Instructions to follow.
Using the listing below, say how many lines have the string "Marketing" in them, giving the number alone.
━━━ Input data ━━━
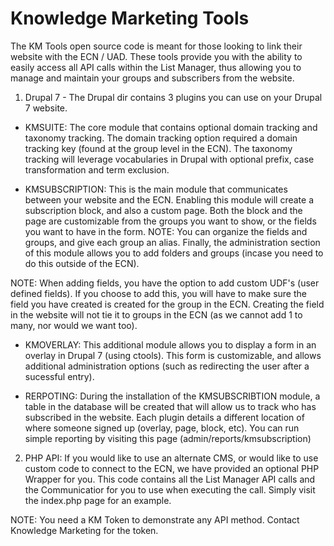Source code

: # Knowledge Marketing Tools

The KM Tools open source code is meant for those looking to link their website with the ECN / UAD.  These tools provide you with the ability to easily access all API calls within the List Manager, thus allowing you to manage and maintain your groups and subscribers from the website.

1. Drupal 7 - The Drupal dir contains 3 plugins you can use on your Drupal 7 website.

  - KMSUITE:  The core module that contains optional domain tracking and taxonomy tracking.  The domain tracking option required a domain tracking key (found at the group level in the ECN).  The taxonomy tracking will leverage vocabularies in Drupal with optional prefix, case transformation and term exclusion.

  - KMSUBSCRIPTION:  This is the main module that communicates between your website and the ECN.  Enabling this module will create a subscription block, and also a custom page.  Both the block and the page are customizable from the groups you want to show, or the fields you want to have in the form.  NOTE:  You can organize the fields and groups, and give each group an alias.  Finally, the administration section of this module allows you to add folders and groups (incase you need to do this outside of the ECN).

  NOTE:  When adding fields, you have the option to add custom UDF's (user defined fields).  If you choose to add this, you will have to make sure the field you have created is created for the group in the ECN.  Creating the field in the website will not tie it to groups in the ECN (as we cannot add 1 to many, nor would we want too).

  - KMOVERLAY:  This additional module allows you to display a form in an overlay in Drupal 7 (using ctools).  This form is customizable, and allows additional administration options (such as redirecting the user after a sucessful entry).

  - RERPOTING:  During the installation of the KMSUBSCRIBTION module, a table in the database will be created that will allow us to track who has subscribed in the website. Each plugin details a different location of where someone signed up (overlay, page, block, etc).  You can run simple reporting by visiting this page (admin/reports/kmsubscription)

2. PHP API:  If you would like to use an alternate CMS, or would like to use custom code to connect to the ECN, we have provided an optional PHP Wrapper for you.  This code contains all the List Manager API calls and the Communicatior for you to use when executing the call.  Simply visit the index.php page for an example.

  NOTE:  You need a KM Token to demonstrate any API method.  Contact Knowledge Marketing for the token.

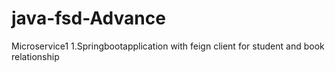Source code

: # java-fsd-Advance
Microservice1
 1.Springbootapplication with feign client for student and book relationship
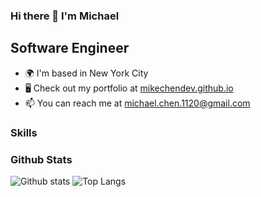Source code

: ### Hi there 👋 I'm Michael

Software Engineer
-----------------

* 🌍  I'm based in New York City
* 🖥️  Check out my portfolio at [mikechendev.github.io](https://mikechendev.github.io)
* 📫  You can reach me at [michael.chen.1120@gmail.com](mailto:michael.chen.1120@gmail.com)

### Skills
<p align="left">
 

</p>

### Github Stats
![Github stats](https://github-readme-stats.vercel.app/api?username=mikechendev&show_icons=true&theme=dracula&count_private=true)
![Top Langs](https://github-readme-stats.vercel.app/api/top-langs?username=mikechendev&show_icons=true&theme=dracula&count_private=true)

<!--
**mikechendev/mikechendev** is a ✨ _special_ ✨ repository because its `README.md` (this file) appears on your GitHub profile.

Here are some ideas to get you started:

- 🔭 I’m currently working on ...
- 🌱 I’m currently learning ...
- 👯 I’m looking to collaborate on ...
- 🤔 I’m looking for help with ...
- 💬 Ask me about ...
- 📫 How to reach me: ...
- 😄 Pronouns: ...
- ⚡ Fun fact: ...
-->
━━━
Answer to the problem.
2